Várias construtoras chinesas entraram em incumprimento, nos últimos meses, suscitando a desconfiança dos potenciais compradores. De acordo com o South China Morning Post, entre janeiro e maio, as vendas conjuntas das cem maiores imobiliárias do país registaram uma queda homóloga de 50%.
No entanto, as autoridades de dezenas de cidades colocaram um “piso” nos preços dos imóveis, limitando os descontos que as construtoras podem fazer, para evitar uma “perturbação da ordem normal” do mercado imobiliário e do setor, cujo peso no PIB (Produto Interno Bruto) do país ronda os 30%, segundo alguns analistas.
O Presidente chinês, Xi Jinping, insistiu em várias ocasiões que as casas “devem servir para habitação e não especulação”, mas a crise no imobiliário tem fortes implicações para a classe média e para a economia do país. Face a um mercado de capitais exíguo, o setor imobiliário concentra uma enorme parcela da riqueza das famílias chinesas – cerca de 70%, segundo diferentes estimativas.

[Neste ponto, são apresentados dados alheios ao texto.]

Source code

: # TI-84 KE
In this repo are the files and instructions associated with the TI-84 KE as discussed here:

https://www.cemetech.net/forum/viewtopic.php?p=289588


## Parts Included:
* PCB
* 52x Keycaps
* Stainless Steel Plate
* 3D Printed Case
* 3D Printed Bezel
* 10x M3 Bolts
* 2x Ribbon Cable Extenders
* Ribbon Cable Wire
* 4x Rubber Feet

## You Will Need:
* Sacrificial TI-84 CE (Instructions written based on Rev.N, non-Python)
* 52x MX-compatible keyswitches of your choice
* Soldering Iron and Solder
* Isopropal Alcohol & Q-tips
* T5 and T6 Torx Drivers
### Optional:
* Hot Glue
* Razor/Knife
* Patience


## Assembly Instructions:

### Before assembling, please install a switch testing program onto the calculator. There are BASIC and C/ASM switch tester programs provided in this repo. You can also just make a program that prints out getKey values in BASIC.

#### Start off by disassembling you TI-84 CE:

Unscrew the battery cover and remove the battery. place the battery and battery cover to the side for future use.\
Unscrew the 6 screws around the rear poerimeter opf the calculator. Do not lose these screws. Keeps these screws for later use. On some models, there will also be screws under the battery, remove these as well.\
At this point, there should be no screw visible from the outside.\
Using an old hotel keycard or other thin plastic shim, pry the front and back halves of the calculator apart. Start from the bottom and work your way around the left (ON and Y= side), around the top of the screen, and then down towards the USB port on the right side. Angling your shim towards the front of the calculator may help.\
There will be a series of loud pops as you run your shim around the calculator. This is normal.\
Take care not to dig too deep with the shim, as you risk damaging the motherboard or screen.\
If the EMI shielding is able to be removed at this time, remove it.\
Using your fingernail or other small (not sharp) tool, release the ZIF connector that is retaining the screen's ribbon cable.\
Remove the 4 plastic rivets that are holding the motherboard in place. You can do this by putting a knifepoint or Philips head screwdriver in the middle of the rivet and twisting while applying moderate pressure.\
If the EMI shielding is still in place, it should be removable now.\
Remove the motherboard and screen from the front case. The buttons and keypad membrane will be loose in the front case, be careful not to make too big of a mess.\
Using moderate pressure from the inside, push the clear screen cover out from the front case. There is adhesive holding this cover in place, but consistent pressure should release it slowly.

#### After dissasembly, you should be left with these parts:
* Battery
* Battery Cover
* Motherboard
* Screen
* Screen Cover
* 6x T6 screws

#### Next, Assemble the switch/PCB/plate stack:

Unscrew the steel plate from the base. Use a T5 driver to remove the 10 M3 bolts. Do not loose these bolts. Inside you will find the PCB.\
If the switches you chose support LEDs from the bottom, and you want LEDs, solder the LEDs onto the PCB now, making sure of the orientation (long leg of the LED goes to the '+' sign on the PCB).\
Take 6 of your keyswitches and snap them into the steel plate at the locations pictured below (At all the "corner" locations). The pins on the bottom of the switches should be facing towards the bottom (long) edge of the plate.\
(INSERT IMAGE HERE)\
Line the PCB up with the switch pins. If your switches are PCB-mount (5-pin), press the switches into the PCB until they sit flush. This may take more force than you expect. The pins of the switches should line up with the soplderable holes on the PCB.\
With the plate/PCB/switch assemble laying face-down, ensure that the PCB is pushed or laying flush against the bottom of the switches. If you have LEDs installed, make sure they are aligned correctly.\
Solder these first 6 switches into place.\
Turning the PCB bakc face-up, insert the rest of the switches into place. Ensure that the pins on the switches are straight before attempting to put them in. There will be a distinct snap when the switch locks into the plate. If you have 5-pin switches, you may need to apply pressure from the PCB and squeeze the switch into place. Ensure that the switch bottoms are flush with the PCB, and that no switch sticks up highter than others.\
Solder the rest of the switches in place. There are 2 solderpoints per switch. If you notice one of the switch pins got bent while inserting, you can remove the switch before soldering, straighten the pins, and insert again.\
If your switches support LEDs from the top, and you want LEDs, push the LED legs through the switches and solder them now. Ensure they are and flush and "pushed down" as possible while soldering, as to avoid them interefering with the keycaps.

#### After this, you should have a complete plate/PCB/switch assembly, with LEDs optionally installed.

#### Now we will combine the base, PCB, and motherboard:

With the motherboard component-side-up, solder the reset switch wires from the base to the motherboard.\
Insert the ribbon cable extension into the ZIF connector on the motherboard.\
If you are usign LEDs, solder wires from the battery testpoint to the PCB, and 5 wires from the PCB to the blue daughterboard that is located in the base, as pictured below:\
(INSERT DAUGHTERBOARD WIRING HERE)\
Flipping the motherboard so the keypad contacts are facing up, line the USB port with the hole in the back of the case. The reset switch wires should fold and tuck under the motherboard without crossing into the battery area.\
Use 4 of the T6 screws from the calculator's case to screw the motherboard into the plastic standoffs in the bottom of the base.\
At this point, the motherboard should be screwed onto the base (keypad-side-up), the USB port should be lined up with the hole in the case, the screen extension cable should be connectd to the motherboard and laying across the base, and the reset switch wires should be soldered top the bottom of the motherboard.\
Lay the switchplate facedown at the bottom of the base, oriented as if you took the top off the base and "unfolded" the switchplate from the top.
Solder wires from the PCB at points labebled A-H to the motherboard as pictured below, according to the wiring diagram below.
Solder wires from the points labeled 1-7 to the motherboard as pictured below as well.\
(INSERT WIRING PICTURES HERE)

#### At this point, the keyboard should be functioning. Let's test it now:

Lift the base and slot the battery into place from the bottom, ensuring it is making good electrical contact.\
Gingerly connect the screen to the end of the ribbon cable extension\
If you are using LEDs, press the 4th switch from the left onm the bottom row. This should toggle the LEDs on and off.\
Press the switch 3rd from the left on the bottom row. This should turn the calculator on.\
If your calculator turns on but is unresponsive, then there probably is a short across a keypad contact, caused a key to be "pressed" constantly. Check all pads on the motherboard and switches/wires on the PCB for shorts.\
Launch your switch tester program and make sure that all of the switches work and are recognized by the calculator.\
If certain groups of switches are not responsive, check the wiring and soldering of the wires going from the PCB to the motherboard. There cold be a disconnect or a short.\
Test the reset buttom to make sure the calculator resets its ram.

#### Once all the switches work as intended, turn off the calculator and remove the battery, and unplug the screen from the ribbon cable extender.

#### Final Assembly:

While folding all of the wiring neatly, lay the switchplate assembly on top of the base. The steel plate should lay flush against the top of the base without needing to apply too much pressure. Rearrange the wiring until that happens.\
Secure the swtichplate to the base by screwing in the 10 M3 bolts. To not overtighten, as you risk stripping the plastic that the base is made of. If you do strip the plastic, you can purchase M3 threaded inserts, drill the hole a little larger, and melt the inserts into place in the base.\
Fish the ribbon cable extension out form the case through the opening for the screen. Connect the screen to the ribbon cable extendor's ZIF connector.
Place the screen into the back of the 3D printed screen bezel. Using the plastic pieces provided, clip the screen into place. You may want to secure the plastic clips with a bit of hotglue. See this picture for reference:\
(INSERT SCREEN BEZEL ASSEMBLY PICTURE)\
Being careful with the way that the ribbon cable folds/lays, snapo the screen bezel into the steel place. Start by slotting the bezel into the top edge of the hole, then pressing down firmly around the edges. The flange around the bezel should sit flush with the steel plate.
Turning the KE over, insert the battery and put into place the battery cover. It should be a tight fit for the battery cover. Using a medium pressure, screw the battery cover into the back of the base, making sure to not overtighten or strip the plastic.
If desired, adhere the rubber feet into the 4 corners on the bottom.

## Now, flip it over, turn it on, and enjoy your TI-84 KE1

Em entrevista à agência Lusa, Michael Pettis, professor de teoria financeira na Faculdade de Gestão Guanghua, da Universidade de Pequim, vê na contração do setor imobiliário um sinal de que a China se está a afastar do modelo de crescimento assente no investimento em ativos não produtivos.
“Há muito crescimento fictício na China”, notou Pettis. “O excesso de investimento em todo o tipo de projetos de construção inflaciona o crescimento da economia chinesa há vários anos”, descreveu.